Using a multimedia presentation, Sharman demonstrated this by comparing what a 1970’s teen magazine highlighted, mainly fashion advice vs. what a teen magazine today focuses on, namely sex and how to attract and please men.  She also showed a video clip called the Photoshop Effect from diet.com investigates, in which an industry insider reveals how 99.9 percent of photos in any magazine is retouched to make the model appear flawless, thinner and ultimately portraying an unachievable, unrealistic perfection that is sold to girls as reality.

Sharman also pointed to the American Psychological Association Task Force on Sexualization of Girls’ 2010 report, which not only shows how far-reaching sexualization of girls is found in the culture, but also how the negative affects are equally far-reaching and include an increase in low-self esteem, eating disorders, sexually transmitted diseases, and violence against women.

But as Sharman came to understand in her own life after discovering Christ and converting to Catholicism, true happiness is found in following the Beatitudes, not the “me-attitudes” and real beauty is found in loving.

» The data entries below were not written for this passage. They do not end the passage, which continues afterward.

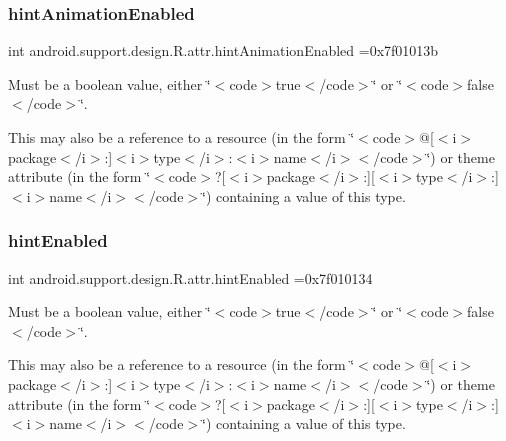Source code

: \subsubsection{\texorpdfstring{hint\+Animation\+Enabled}{hintAnimationEnabled}}
{\footnotesize\ttfamily int android.\+support.\+design.\+R.\+attr.\+hint\+Animation\+Enabled =0x7f01013b\hspace{0.3cm}{\ttfamily [static]}}

Must be a boolean value, either \char`\"{}$<$code$>$true$<$/code$>$\char`\"{} or \char`\"{}$<$code$>$false$<$/code$>$\char`\"{}. 

This may also be a reference to a resource (in the form \char`\"{}$<$code$>$@\mbox{[}$<$i$>$package$<$/i$>$\+:\mbox{]}$<$i$>$type$<$/i$>$\+:$<$i$>$name$<$/i$>$$<$/code$>$\char`\"{}) or theme attribute (in the form \char`\"{}$<$code$>$?\mbox{[}$<$i$>$package$<$/i$>$\+:\mbox{]}\mbox{[}$<$i$>$type$<$/i$>$\+:\mbox{]}$<$i$>$name$<$/i$>$$<$/code$>$\char`\"{}) containing a value of this type. \mbox{\label{classandroid_1_1support_1_1design_1_1R_1_1attr_afd69514a0f20d586a6ecea123884303c}} 
\subsubsection{\texorpdfstring{hint\+Enabled}{hintEnabled}}
{\footnotesize\ttfamily int android.\+support.\+design.\+R.\+attr.\+hint\+Enabled =0x7f010134\hspace{0.3cm}{\ttfamily [static]}}

Must be a boolean value, either \char`\"{}$<$code$>$true$<$/code$>$\char`\"{} or \char`\"{}$<$code$>$false$<$/code$>$\char`\"{}. 

This may also be a reference to a resource (in the form \char`\"{}$<$code$>$@\mbox{[}$<$i$>$package$<$/i$>$\+:\mbox{]}$<$i$>$type$<$/i$>$\+:$<$i$>$name$<$/i$>$$<$/code$>$\char`\"{}) or theme attribute (in the form \char`\"{}$<$code$>$?\mbox{[}$<$i$>$package$<$/i$>$\+:\mbox{]}\mbox{[}$<$i$>$type$<$/i$>$\+:\mbox{]}$<$i$>$name$<$/i$>$$<$/code$>$\char`\"{}) containing a value of this type. \mbox{\label{classandroid_1_1support_1_1design_1_1R_1_1attr_a8c3c8800b2a920626f8ebd3de5dd34b3}}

“Blessed Mother Teresa of Calcutta is one of the most beautiful women and I can guarantee that she never had Botox,” she said. “That’s the kind of beauty God wants us to cultivate.”

And it’s the message that Sharman shares with teen girls and their moms around the globe through Pure Fashion. She also encourages women to use their spending power to send a message to advertisers and retailers, and encourages Catholic women to teach the girls in their lives about the strong Catholic women saints in the Church, who continue to serve as authentic feminine models.

The conference also included talks by Father Miguel Gonzalez of the Orlando Diocese, the master of ceremonies of the event for the past three years, who spoke to the women on how to keep the light of Christ burning strong in their hearts so that they can continue to be that light to others, and from Gabriela Frei, who made a repeat appearance sharing her music talent and how the Blessed Mother is the ideal feminine role model whose “fiat has been very important to me in my ministry and my music,” she said.

Confessions were also available throughout the day, a day that empowered, informed and refreshed according to Belinda Gagner of St. Columbkille Parish in Fort Myers.

The speakers “really made you think and encouraged me to be a role model, not a bystander – to have a transformation and walk the talk,” she said. “I would recommend this conference to others.”